Modellato per la prima volta il genoma di un batterio per trasformarlo in un super fertilizzante naturale, in grado di combinare più funzioni. La tecnica di trapianto genetico è stata messa a punto dal gruppo di ricerca del Dipartimento di Biologia coordinato da Alessio Mengoni e da Marco Fondi, ed è stata descritta in un articolo pubblicato su ACS Synthetic Biology, la rivista dell’ American Chemical Society (“Creation and characterization of a genomically hybrid strain in the nitrogen-fixing symbiotic bacterium Sinorhizobium meliloti”).
“Secondo le stime del FAO con il rapido aumento della popolazione mondiale l’attuale produzione in campo agricolo non sarà sufficiente per poter sfamare adeguatamente i quasi 10 miliardi di abitanti previsti per il 2050 – racconta Mengoni, associato di Genetica -. Sarà quindi necessario aumentare la produttività agraria ma al contempo ridurre la dipendenza da risorse energetiche non rinnovabili, e quindi il costo economico e ambientale della produzione agricola”.
I ricercatori sono partiti dallo studio di un batterio simbionte delle leguminose, Sinorhizobium meliloti, in grado di trasformare l’azoto atmosferico in forme di azoto assimilabili da parte della pianta. “I fertilizzanti azotati usati attualmente in agricoltura sono in gran parte prodotti per sintesi chimica, usando processi che richiedono un grande consumo di energia – commenta il ricercatore -. Esistono però molti microorganismi, come Sinorhizobium meliloti, che possono produrre naturalmente le stesse molecole, attraverso il loro metabolismo”.
Sinorhizobium meliloti è una specie di batterio particolarmente interessante per la struttura del suo genoma, detta “multipartito”, la quale consente una manipolazione precisa e la possibilità di creare un ibrido, trapiantando una porzione corrispondente a oltre il 20% del genoma da un ceppo batterico donatore.

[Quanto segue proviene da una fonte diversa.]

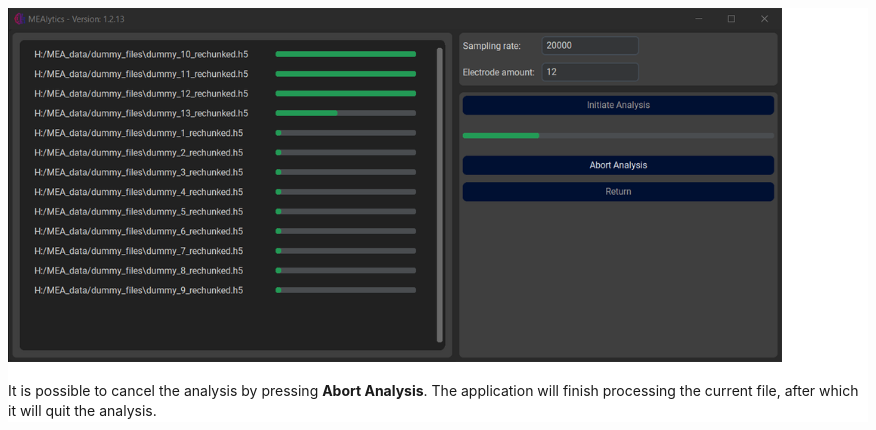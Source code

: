 <img src="./assets/images/batch_processing_in_progress.png" width="90%" height="90%">

 
It is possible to cancel the analysis by pressing **Abort Analysis**. The application will finish processing the current file, after which it will quit the analysis.
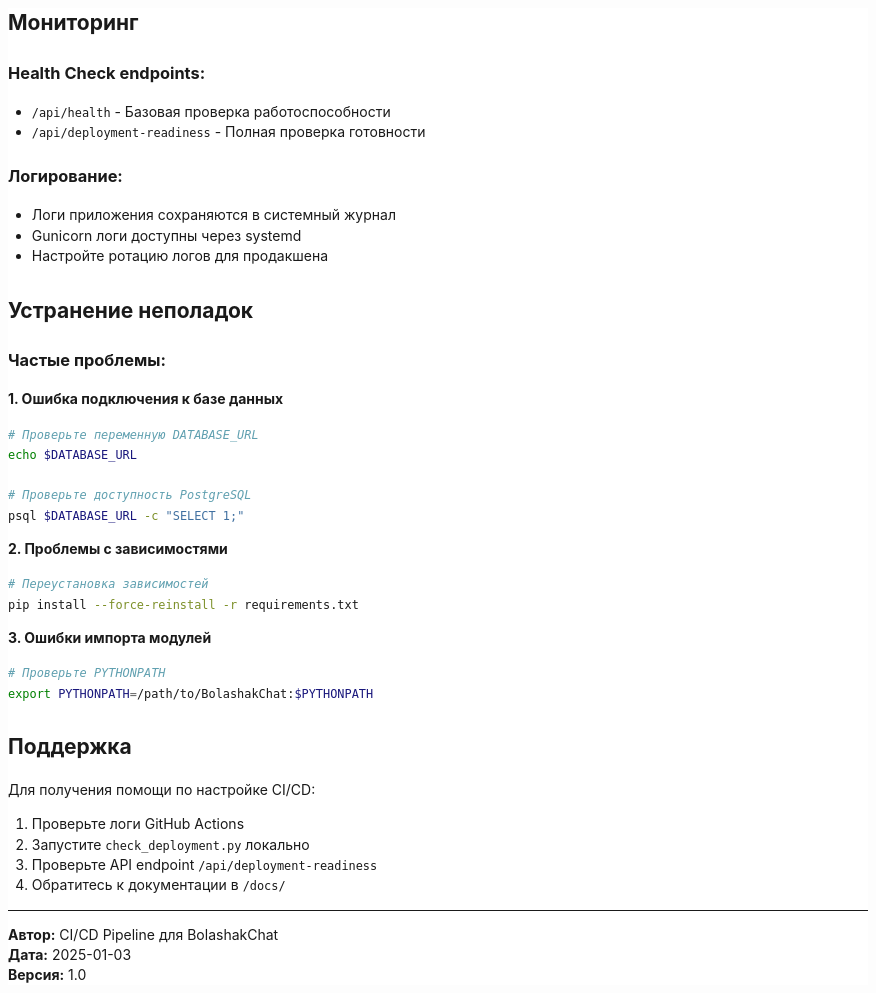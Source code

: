 ## Мониторинг

### Health Check endpoints:
- `/api/health` - Базовая проверка работоспособности
- `/api/deployment-readiness` - Полная проверка готовности

### Логирование:
- Логи приложения сохраняются в системный журнал
- Gunicorn логи доступны через systemd
- Настройте ротацию логов для продакшена

## Устранение неполадок

### Частые проблемы:

**1. Ошибка подключения к базе данных**
```bash
# Проверьте переменную DATABASE_URL
echo $DATABASE_URL

# Проверьте доступность PostgreSQL
psql $DATABASE_URL -c "SELECT 1;"
```

**2. Проблемы с зависимостями**
```bash
# Переустановка зависимостей
pip install --force-reinstall -r requirements.txt
```

**3. Ошибки импорта модулей**
```bash
# Проверьте PYTHONPATH
export PYTHONPATH=/path/to/BolashakChat:$PYTHONPATH
```

## Поддержка

Для получения помощи по настройке CI/CD:
1. Проверьте логи GitHub Actions
2. Запустите `check_deployment.py` локально
3. Проверьте API endpoint `/api/deployment-readiness`
4. Обратитесь к документации в `/docs/`

---

**Автор:** CI/CD Pipeline для BolashakChat  
**Дата:** 2025-01-03  
**Версия:** 1.0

“Il trapianto genetico – spiega il ricercatore – – apre la possibilità di combinare in un solo ceppo caratteristiche importanti ma presenti in ceppi differenti, per migliorare la produzione agraria delle leguminose, il loro apporto di azoto nel terreno ma anche la crescita e la resistenza a condizioni ambientali estreme e contribuire così alla sostenibilità ambientale dell’agricoltura”.

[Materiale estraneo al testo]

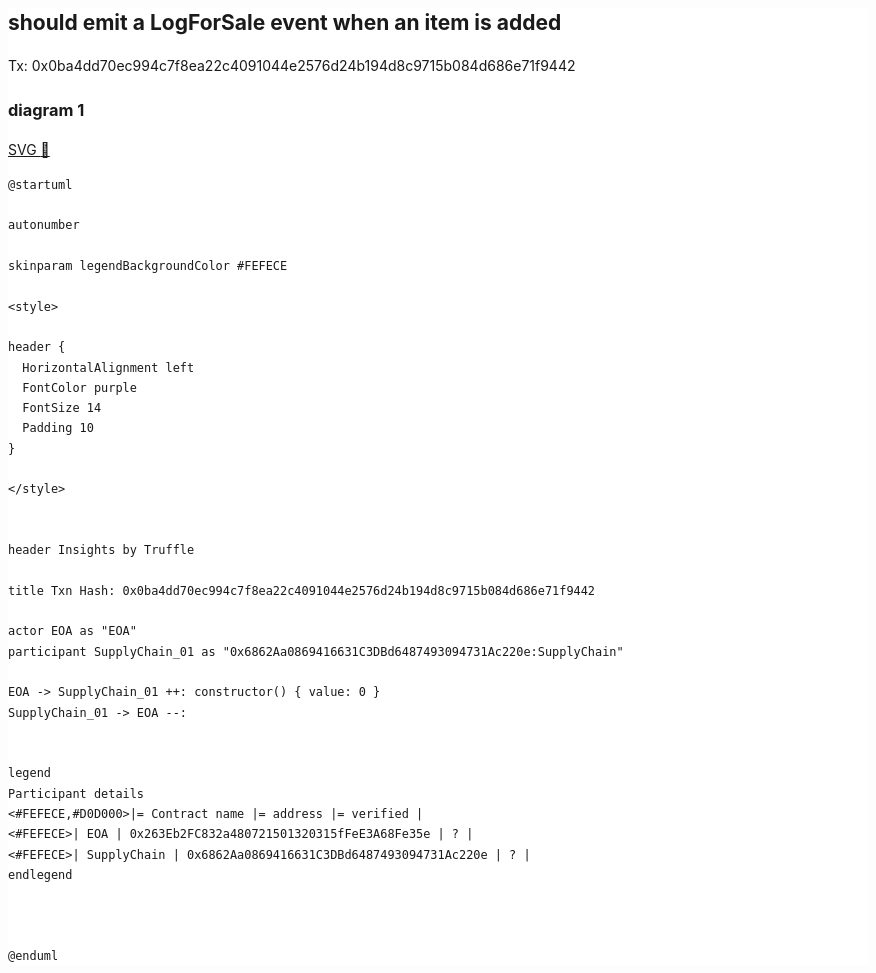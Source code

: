 

## should emit a LogForSale event when an item is added
Tx: 0x0ba4dd70ec994c7f8ea22c4091044e2576d24b194d8c9715b084d686e71f9442

### diagram 1

[SVG :telescope:](https://www.planttext.com/api/plantuml/svg/ZP9DKzim48Rl-XKxuT8EPIh9YZyoD2KOU-YfpC2z8rlhH8CZUsIPII3yTpOXT59ErKNIIljettTrDGJjmxXk6TDZwDouhj0pDZnQrsklrz3Y4fsvrlNZqdUZCtdNTXxEog8iyeAnoo5iMvmpja9jqCCB0xZjl7tkND3jehLBjqON2DC4EYef_4xeHz-tU0pTssS4eMXtfusnRWc2irUYV__0V_1_kS4kLs60QWiFVcmQOh1WGulmi75mguVL3FY6LrePat2iiqpLIPEYbh9MF1DSAPJJ93PILI9J9gspH4mhdYeJfp4ceicKakH67QZAulS2z00JcYUC30csjhqcFVTZtxVRVAMj-yF5uGxV440kD4_ZJ8auZaGUtLoRMAM9oYAUgIGIYrfAZhEJx0bZ-qSkvf-Hv-Spg3it13_kI_do5LxWIRSZaZvuPPzkK_u1Sp43CkkzQUpkf623GTjsO9V7rdqxk-4tdFFvxWVar09FWi7fDG85g0aUXs6_V49l6ui6TdzJvxl3MploMSPHKSaoJoEfLSeJAQPSH997OjgKM4IBE2qncX8KVlvBEAd_GFfVxuuaadSKIUEAvlqNVWC0)


```plantuml
@startuml

autonumber

skinparam legendBackgroundColor #FEFECE

<style>

header {
  HorizontalAlignment left
  FontColor purple
  FontSize 14
  Padding 10
}

</style>


header Insights by Truffle

title Txn Hash: 0x0ba4dd70ec994c7f8ea22c4091044e2576d24b194d8c9715b084d686e71f9442

actor EOA as "EOA"
participant SupplyChain_01 as "0x6862Aa0869416631C3DBd6487493094731Ac220e:SupplyChain"

EOA -> SupplyChain_01 ++: constructor() { value: 0 }
SupplyChain_01 -> EOA --:


legend
Participant details
<#FEFECE,#D0D000>|= Contract name |= address |= verified |
<#FEFECE>| EOA | 0x263Eb2FC832a480721501320315fFeE3A68Fe35e | ? |
<#FEFECE>| SupplyChain | 0x6862Aa0869416631C3DBd6487493094731Ac220e | ? |
endlegend



@enduml
```
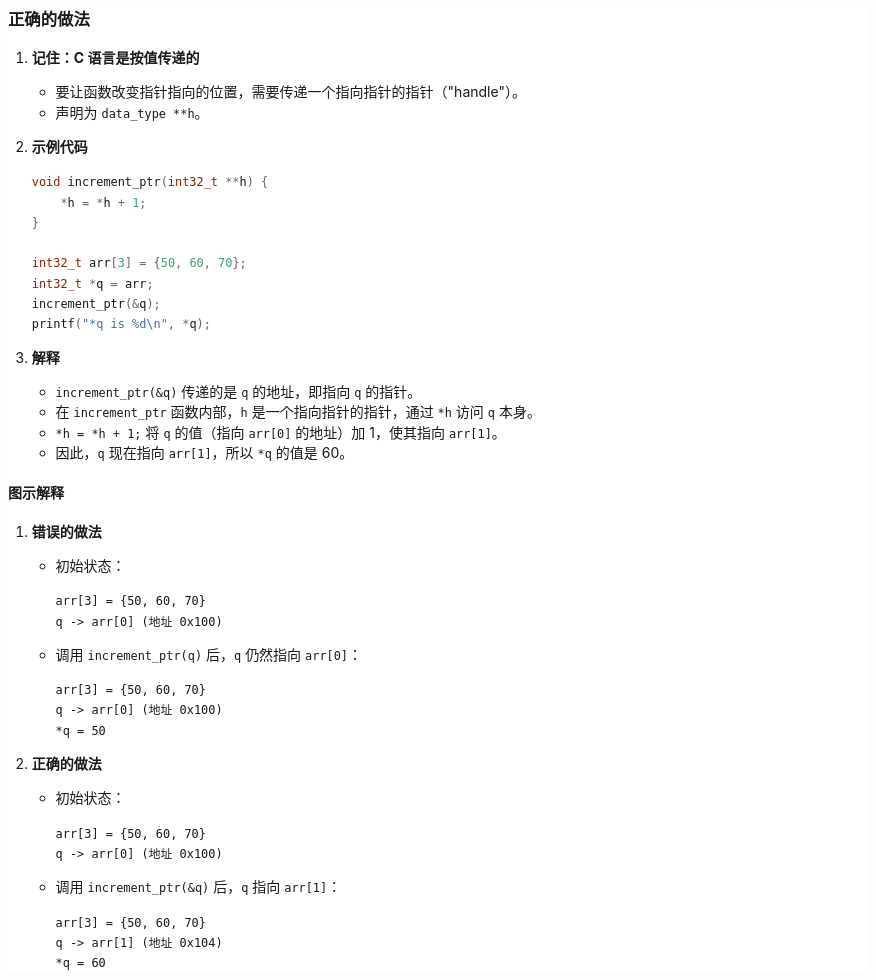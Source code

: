 ### 正确的做法

1. **记住：C 语言是按值传递的**
   - 要让函数改变指针指向的位置，需要传递一个指向指针的指针（"handle"）。
   - 声明为 `data_type **h`。

2. **示例代码**

   ```c
   void increment_ptr(int32_t **h) {
       *h = *h + 1;
   }
   
   int32_t arr[3] = {50, 60, 70};
   int32_t *q = arr;
   increment_ptr(&q);
   printf("*q is %d\n", *q);
   ```

3. **解释**
   - `increment_ptr(&q)` 传递的是 `q` 的地址，即指向 `q` 的指针。
   - 在 `increment_ptr` 函数内部，`h` 是一个指向指针的指针，通过 `*h` 访问 `q` 本身。
   - `*h = *h + 1;` 将 `q` 的值（指向 `arr[0]` 的地址）加 1，使其指向 `arr[1]`。
   - 因此，`q` 现在指向 `arr[1]`，所以 `*q` 的值是 60。

#### 图示解释

1. **错误的做法**
   - 初始状态：

     ```
     arr[3] = {50, 60, 70}
     q -> arr[0] (地址 0x100)
     ```

   - 调用 `increment_ptr(q)` 后，`q` 仍然指向 `arr[0]`：

     ```
     arr[3] = {50, 60, 70}
     q -> arr[0] (地址 0x100)
     *q = 50
     ```

2. **正确的做法**
   - 初始状态：

     ```
     arr[3] = {50, 60, 70}
     q -> arr[0] (地址 0x100)
     ```

   - 调用 `increment_ptr(&q)` 后，`q` 指向 `arr[1]`：

     ```
     arr[3] = {50, 60, 70}
     q -> arr[1] (地址 0x104)
     *q = 60
     ```
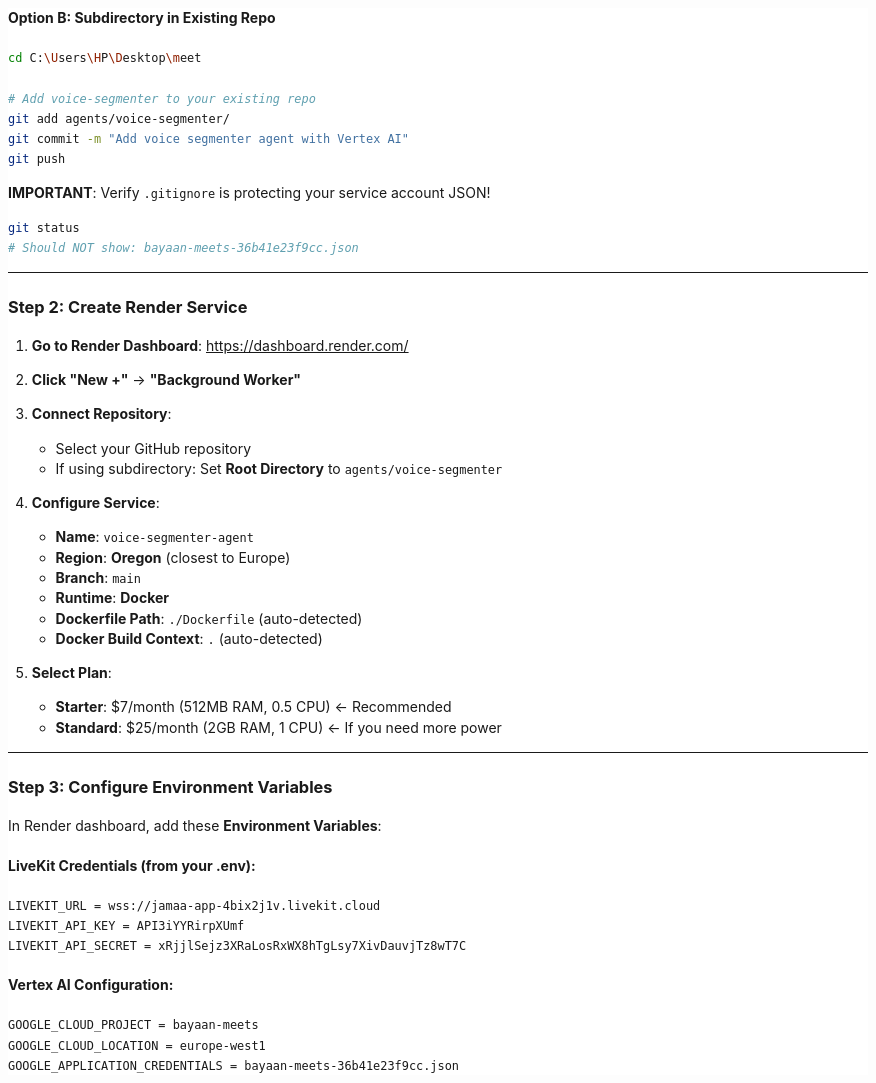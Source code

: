 #### **Option B: Subdirectory in Existing Repo**

```bash
cd C:\Users\HP\Desktop\meet

# Add voice-segmenter to your existing repo
git add agents/voice-segmenter/
git commit -m "Add voice segmenter agent with Vertex AI"
git push
```

**IMPORTANT**: Verify `.gitignore` is protecting your service account JSON!

```bash
git status
# Should NOT show: bayaan-meets-36b41e23f9cc.json
```

---

### **Step 2: Create Render Service**

1. **Go to Render Dashboard**: https://dashboard.render.com/

2. **Click "New +"** → **"Background Worker"**

3. **Connect Repository**:
   - Select your GitHub repository
   - If using subdirectory: Set **Root Directory** to `agents/voice-segmenter`

4. **Configure Service**:
   - **Name**: `voice-segmenter-agent`
   - **Region**: **Oregon** (closest to Europe)
   - **Branch**: `main`
   - **Runtime**: **Docker**
   - **Dockerfile Path**: `./Dockerfile` (auto-detected)
   - **Docker Build Context**: `.` (auto-detected)

5. **Select Plan**:
   - **Starter**: $7/month (512MB RAM, 0.5 CPU) ← Recommended
   - **Standard**: $25/month (2GB RAM, 1 CPU) ← If you need more power

---

### **Step 3: Configure Environment Variables**

In Render dashboard, add these **Environment Variables**:

#### **LiveKit Credentials** (from your .env):
```
LIVEKIT_URL = wss://jamaa-app-4bix2j1v.livekit.cloud
LIVEKIT_API_KEY = API3iYYRirpXUmf
LIVEKIT_API_SECRET = xRjjlSejz3XRaLosRxWX8hTgLsy7XivDauvjTz8wT7C
```

#### **Vertex AI Configuration**:
```
GOOGLE_CLOUD_PROJECT = bayaan-meets
GOOGLE_CLOUD_LOCATION = europe-west1
GOOGLE_APPLICATION_CREDENTIALS = bayaan-meets-36b41e23f9cc.json
```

Lo studio, svolto grazie al finanziamento per progetti strategici di Ateneo, è stato condotto con Alice Checcucci, George diCenzo e Camilla Fagorzi, del laboratorio di Genetica microbica del Dipartimento di Biologia, Tiziano Vignoli del LENS e Veronica Ghini del Consorzio interuniversitario risonanze magnetiche di metallo proteine del Centro di Risonanze Magnetiche CERM. Vi hanno collaborato il Dipartimento di Chimica “Ugo Schiff”, il laboratorio Genexpress del Dipartimento di Scienze delle produzioni agroalimentari e dell’ambiente, e istituti di ricerca stranieri come la McMaster University (Canada) e il LOEWE Center for Synthetic Microbiology (Germania).